Everything in the listing below from the line containing "frontend - firebase hosting" through the line containing "- dimensions can" must be repeated exactly; the remaining lines are not wanted.

-------- INPUT

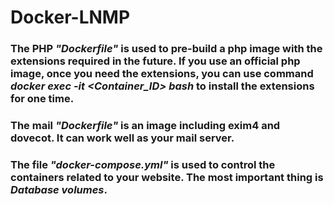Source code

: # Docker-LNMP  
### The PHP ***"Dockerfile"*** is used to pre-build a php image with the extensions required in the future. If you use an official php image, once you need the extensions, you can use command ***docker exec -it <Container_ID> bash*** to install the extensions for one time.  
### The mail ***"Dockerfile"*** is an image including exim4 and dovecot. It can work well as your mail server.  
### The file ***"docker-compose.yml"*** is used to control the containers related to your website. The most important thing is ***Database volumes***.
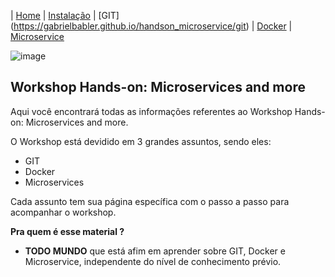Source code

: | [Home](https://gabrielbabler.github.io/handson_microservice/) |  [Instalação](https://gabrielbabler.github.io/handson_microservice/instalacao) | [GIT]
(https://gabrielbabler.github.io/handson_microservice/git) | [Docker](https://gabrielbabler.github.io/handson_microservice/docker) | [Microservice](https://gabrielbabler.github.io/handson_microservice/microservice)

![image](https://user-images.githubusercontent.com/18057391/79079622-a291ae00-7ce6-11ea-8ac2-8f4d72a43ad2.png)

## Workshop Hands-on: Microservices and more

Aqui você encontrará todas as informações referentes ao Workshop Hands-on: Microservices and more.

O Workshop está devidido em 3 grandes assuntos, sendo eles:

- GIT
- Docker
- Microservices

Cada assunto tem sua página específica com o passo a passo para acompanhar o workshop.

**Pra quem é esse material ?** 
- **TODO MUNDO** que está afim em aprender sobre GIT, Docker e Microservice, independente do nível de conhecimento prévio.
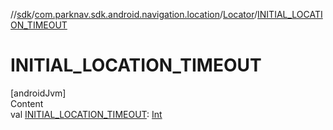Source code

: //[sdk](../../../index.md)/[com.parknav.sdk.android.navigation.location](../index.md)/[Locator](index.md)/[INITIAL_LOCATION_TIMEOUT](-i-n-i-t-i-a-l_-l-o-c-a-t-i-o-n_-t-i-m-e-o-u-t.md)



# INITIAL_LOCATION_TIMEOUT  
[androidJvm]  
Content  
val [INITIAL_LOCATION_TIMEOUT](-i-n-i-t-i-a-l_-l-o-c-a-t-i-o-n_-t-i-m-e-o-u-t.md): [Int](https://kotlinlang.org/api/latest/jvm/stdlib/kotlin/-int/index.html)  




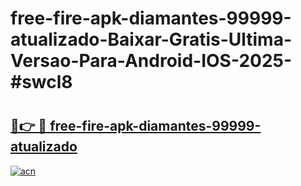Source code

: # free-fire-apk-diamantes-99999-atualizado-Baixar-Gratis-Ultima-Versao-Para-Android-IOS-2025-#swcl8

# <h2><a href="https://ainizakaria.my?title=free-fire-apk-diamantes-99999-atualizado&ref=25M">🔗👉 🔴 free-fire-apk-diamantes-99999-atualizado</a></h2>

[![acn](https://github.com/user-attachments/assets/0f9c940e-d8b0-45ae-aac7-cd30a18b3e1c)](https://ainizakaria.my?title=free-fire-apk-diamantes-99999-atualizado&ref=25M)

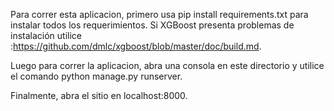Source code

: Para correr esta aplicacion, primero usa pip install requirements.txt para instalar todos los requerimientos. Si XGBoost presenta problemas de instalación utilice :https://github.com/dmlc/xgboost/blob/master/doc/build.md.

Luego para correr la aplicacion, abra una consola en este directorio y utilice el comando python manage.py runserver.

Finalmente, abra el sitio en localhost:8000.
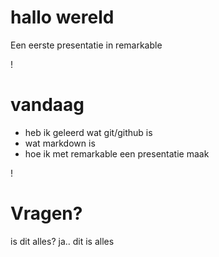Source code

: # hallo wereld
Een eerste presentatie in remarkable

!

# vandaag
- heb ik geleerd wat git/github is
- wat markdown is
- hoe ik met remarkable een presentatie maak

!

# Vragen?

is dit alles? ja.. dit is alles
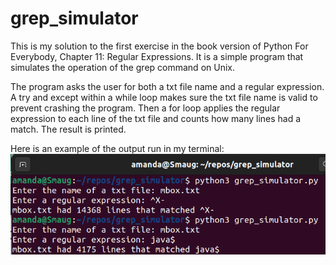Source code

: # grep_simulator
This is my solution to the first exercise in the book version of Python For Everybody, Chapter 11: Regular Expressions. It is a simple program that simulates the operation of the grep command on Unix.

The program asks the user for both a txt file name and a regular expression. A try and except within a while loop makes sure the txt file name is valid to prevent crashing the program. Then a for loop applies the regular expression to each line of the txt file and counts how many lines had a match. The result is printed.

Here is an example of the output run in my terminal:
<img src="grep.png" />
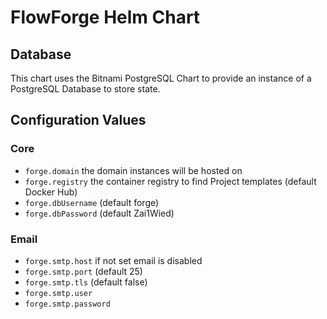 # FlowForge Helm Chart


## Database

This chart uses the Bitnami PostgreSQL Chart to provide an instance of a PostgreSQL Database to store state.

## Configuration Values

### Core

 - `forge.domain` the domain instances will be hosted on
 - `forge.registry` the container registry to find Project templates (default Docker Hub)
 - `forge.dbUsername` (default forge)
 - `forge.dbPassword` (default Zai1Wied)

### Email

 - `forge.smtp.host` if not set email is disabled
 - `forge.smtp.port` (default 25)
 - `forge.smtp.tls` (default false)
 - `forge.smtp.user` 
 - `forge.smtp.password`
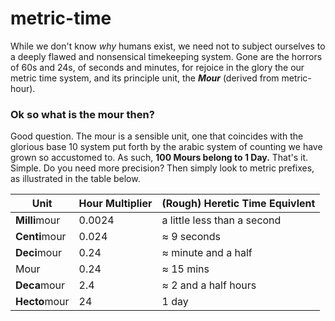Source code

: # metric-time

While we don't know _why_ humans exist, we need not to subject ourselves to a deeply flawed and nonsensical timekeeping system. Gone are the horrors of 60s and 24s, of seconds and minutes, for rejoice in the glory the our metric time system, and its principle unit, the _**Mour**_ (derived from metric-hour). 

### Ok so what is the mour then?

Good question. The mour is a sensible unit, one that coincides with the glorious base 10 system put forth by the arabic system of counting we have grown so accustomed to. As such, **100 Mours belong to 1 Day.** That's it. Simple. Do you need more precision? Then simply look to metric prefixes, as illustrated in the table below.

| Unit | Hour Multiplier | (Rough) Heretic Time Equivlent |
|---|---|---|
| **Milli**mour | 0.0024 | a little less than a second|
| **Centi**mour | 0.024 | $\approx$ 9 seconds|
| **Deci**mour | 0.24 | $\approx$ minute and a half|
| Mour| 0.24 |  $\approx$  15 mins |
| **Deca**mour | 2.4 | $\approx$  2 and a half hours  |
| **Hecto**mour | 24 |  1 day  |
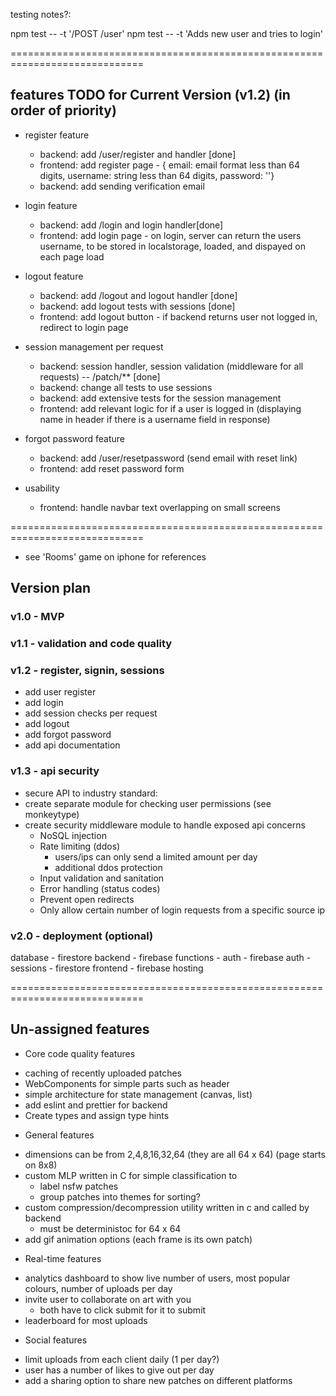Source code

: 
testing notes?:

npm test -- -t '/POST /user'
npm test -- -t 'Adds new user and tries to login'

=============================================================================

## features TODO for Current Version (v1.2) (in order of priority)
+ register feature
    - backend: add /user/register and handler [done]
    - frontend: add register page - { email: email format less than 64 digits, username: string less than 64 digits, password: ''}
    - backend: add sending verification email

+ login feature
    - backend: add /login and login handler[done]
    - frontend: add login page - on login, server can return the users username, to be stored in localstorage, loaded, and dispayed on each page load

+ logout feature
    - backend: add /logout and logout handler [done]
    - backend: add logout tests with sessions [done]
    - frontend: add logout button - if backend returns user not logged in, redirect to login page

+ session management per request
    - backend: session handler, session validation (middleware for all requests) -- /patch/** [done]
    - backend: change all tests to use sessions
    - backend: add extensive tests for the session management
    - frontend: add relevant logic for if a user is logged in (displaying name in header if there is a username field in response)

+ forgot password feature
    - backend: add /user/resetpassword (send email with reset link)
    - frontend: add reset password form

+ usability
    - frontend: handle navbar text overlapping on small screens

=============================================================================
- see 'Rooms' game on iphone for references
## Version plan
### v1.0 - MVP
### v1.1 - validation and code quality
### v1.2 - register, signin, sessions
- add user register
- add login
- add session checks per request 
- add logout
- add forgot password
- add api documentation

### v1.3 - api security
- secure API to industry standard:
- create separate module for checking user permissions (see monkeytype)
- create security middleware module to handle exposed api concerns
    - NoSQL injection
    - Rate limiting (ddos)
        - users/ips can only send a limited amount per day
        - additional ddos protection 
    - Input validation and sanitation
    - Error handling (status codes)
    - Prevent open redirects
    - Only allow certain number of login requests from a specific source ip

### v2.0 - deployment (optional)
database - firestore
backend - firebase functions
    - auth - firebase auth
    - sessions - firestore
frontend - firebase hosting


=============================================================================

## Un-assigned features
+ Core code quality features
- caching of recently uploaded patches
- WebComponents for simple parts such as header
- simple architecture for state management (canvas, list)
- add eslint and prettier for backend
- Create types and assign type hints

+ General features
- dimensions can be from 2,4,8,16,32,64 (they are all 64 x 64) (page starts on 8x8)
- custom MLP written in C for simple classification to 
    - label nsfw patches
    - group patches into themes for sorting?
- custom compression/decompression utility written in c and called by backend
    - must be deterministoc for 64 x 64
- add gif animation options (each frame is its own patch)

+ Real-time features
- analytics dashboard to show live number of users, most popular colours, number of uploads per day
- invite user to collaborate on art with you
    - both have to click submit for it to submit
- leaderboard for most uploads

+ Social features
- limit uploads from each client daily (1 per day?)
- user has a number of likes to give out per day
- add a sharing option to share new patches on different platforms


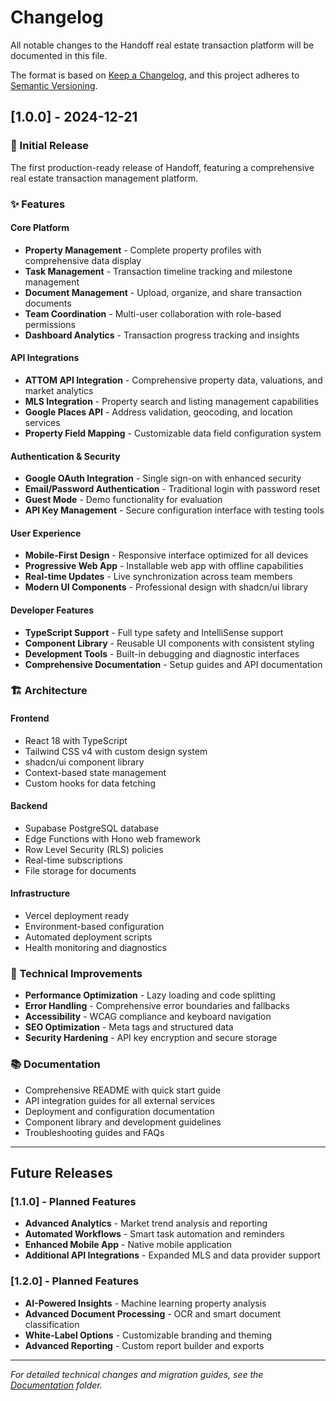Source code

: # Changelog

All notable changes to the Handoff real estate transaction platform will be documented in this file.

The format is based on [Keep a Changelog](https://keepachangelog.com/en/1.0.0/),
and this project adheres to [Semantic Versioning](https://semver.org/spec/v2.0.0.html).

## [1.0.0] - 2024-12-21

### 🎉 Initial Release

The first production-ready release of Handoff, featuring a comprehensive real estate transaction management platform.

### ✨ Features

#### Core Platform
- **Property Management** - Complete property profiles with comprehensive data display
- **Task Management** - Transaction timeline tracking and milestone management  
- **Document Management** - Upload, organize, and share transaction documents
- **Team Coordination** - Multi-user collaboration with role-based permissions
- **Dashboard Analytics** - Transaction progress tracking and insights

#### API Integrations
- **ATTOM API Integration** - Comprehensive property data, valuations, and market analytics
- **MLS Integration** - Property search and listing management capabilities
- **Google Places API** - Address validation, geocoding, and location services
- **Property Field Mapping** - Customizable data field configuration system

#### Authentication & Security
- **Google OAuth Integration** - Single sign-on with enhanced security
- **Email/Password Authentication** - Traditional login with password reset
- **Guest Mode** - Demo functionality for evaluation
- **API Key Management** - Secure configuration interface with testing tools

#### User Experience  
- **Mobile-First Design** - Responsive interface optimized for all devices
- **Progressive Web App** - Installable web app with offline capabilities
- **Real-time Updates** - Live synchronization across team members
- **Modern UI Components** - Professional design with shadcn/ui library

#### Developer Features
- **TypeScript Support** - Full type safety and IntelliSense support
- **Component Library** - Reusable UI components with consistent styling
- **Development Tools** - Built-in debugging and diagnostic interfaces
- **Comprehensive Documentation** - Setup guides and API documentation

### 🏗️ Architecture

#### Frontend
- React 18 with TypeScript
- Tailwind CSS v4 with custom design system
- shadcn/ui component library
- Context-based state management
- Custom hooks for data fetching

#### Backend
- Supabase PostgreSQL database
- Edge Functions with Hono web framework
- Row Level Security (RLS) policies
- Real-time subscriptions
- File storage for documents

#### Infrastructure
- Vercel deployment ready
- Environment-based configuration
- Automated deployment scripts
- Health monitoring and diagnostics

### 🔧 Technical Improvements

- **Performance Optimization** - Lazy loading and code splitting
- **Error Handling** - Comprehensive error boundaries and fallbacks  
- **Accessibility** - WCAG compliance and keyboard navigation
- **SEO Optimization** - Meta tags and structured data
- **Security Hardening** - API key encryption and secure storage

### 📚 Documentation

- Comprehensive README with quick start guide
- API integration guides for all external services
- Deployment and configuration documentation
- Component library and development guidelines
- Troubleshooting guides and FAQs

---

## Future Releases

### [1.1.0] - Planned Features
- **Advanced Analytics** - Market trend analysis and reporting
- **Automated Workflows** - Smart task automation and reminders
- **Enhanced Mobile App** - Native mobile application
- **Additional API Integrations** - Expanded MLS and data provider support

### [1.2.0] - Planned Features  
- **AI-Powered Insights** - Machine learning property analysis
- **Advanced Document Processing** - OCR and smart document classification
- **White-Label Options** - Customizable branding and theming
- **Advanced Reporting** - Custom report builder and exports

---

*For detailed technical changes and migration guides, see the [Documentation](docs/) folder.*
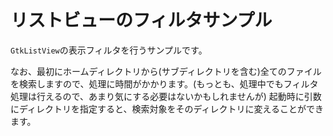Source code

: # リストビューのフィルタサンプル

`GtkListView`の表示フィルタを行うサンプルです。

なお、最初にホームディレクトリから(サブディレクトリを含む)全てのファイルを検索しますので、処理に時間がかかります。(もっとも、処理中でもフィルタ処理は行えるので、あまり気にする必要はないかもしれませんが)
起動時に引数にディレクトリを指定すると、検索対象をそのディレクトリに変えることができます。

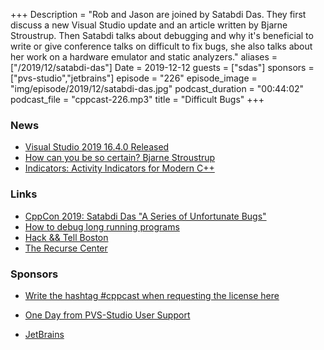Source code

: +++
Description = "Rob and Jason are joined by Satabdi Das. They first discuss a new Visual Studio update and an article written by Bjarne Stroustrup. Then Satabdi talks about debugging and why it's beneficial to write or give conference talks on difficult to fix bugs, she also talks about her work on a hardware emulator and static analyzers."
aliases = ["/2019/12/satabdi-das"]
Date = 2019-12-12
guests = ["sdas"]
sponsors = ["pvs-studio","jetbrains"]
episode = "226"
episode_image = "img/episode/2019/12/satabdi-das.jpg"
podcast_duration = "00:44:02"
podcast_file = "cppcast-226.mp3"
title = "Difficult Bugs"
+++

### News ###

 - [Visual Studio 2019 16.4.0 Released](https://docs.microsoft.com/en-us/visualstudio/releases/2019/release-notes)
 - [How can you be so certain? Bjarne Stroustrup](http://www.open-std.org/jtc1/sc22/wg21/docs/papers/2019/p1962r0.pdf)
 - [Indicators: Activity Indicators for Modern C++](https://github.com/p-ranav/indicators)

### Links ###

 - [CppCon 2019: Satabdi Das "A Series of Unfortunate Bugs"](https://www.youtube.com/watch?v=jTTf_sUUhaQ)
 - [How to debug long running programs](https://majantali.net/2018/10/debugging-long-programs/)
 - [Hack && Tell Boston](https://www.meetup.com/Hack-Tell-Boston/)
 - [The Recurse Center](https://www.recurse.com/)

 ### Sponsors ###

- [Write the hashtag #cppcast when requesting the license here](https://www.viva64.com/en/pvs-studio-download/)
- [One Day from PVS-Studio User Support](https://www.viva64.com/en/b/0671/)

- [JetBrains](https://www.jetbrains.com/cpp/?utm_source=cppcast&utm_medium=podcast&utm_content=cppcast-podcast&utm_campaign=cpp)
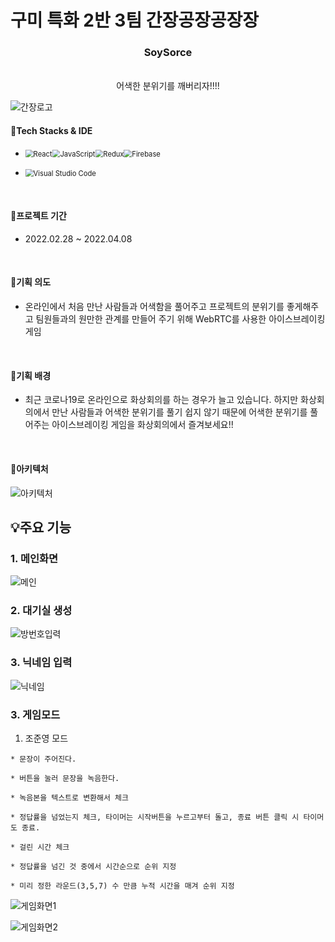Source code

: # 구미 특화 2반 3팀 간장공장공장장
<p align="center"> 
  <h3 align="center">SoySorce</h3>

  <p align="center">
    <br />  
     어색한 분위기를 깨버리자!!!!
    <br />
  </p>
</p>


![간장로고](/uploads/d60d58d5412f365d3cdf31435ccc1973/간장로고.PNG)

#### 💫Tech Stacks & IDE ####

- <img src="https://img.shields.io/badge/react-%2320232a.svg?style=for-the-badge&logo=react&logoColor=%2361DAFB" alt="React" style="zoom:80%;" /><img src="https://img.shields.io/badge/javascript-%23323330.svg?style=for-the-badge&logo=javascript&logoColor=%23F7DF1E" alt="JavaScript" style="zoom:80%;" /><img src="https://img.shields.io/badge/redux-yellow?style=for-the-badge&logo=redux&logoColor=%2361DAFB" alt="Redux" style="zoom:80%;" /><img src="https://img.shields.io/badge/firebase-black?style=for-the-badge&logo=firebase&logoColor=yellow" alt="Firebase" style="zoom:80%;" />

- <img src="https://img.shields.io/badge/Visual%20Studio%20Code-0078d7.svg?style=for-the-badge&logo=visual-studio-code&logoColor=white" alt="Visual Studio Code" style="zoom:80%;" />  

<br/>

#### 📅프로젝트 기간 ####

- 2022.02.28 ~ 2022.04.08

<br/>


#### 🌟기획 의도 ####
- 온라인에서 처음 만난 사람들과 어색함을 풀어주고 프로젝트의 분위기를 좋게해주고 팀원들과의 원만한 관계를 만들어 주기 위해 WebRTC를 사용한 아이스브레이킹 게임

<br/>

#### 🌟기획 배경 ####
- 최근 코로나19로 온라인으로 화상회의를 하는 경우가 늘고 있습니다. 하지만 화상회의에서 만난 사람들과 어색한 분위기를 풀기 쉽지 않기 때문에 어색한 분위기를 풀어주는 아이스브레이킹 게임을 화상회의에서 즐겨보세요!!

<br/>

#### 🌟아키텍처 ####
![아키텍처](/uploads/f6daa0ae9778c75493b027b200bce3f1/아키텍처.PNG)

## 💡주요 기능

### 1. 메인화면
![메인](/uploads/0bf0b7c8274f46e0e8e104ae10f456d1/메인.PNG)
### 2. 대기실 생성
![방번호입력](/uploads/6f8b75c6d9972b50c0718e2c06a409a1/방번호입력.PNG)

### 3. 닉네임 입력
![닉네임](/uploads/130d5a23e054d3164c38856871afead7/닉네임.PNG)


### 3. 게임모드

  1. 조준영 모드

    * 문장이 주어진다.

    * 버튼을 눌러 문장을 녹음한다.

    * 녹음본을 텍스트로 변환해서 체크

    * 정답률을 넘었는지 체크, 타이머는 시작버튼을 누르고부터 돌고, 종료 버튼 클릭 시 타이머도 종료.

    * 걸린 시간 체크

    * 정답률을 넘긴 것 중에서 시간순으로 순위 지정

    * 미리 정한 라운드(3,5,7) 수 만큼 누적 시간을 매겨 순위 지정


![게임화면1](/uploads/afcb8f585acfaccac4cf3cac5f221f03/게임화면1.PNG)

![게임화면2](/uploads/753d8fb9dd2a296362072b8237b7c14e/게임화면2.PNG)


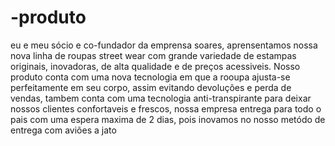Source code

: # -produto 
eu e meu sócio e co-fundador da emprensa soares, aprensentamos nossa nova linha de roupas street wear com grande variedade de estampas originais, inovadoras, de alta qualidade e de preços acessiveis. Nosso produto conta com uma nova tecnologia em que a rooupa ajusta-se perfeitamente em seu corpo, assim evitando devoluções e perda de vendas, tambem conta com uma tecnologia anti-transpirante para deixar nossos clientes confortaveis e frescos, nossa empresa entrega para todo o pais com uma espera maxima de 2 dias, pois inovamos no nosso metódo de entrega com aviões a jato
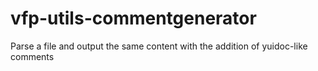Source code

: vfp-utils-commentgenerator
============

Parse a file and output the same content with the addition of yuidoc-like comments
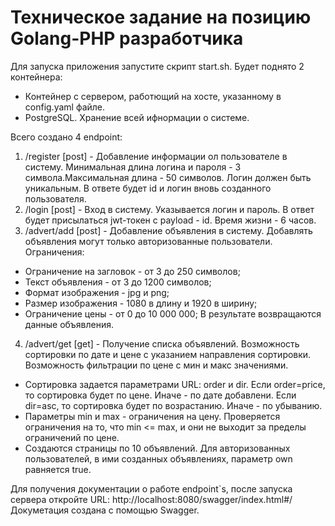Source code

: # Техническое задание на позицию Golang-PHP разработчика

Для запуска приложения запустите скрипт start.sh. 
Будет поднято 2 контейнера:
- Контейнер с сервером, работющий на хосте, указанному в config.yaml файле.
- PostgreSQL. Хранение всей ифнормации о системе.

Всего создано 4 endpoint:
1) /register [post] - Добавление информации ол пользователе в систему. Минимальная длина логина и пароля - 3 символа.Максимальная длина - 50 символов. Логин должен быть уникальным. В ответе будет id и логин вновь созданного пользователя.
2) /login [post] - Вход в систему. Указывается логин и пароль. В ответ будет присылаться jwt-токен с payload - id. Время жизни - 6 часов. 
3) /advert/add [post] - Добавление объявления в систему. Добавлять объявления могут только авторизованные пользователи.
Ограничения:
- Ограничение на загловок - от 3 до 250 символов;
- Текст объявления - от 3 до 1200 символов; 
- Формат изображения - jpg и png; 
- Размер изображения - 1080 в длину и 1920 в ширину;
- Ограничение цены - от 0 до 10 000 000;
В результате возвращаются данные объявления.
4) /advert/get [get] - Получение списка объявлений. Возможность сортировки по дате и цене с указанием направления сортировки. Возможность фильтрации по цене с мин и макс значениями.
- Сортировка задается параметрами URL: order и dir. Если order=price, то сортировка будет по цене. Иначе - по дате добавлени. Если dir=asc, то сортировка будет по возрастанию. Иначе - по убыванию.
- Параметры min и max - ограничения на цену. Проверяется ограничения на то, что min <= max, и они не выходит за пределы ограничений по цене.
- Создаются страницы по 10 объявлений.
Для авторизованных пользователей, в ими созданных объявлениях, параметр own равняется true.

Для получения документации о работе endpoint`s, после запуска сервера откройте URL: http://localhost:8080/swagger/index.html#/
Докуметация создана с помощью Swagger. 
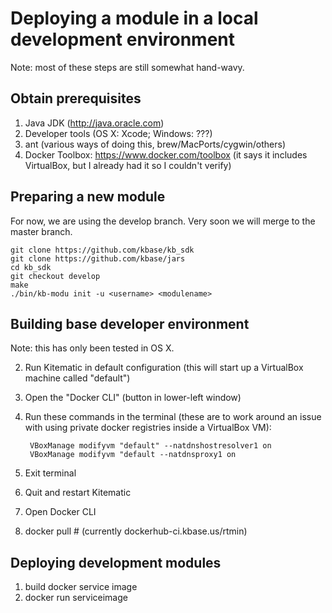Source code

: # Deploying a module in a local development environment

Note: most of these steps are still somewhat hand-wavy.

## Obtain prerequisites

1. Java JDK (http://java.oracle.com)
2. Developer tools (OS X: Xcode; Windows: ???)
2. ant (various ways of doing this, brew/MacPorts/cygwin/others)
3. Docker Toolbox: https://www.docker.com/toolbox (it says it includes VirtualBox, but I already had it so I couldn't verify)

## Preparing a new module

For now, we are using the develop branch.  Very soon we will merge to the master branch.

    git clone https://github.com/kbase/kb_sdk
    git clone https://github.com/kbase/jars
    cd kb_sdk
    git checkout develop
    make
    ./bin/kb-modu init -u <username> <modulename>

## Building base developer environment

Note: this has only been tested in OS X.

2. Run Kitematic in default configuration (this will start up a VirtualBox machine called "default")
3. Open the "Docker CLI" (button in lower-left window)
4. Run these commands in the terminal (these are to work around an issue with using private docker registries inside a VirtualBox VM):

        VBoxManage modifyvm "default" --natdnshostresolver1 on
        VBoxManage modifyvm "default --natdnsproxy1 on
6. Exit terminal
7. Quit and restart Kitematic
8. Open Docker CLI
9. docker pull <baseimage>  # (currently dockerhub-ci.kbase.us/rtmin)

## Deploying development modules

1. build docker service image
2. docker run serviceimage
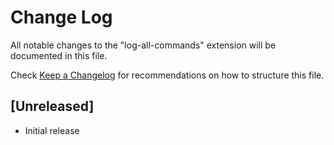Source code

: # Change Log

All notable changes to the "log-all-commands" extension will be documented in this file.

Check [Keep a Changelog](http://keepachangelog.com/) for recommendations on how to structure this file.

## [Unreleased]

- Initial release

----------------

EXERCISE ANSWER.
frontend - firebase hosting


=============================================================================

## Un-assigned features
+ Core code quality features
- caching of recently uploaded patches
- WebComponents for simple parts such as header
- simple architecture for state management (canvas, list)
- add eslint and prettier for backend
- Create types and assign type hints

+ General features
- dimensions can be from 2,4,8,16,32,64 (they are all 64 x 64) (page starts on 8x8)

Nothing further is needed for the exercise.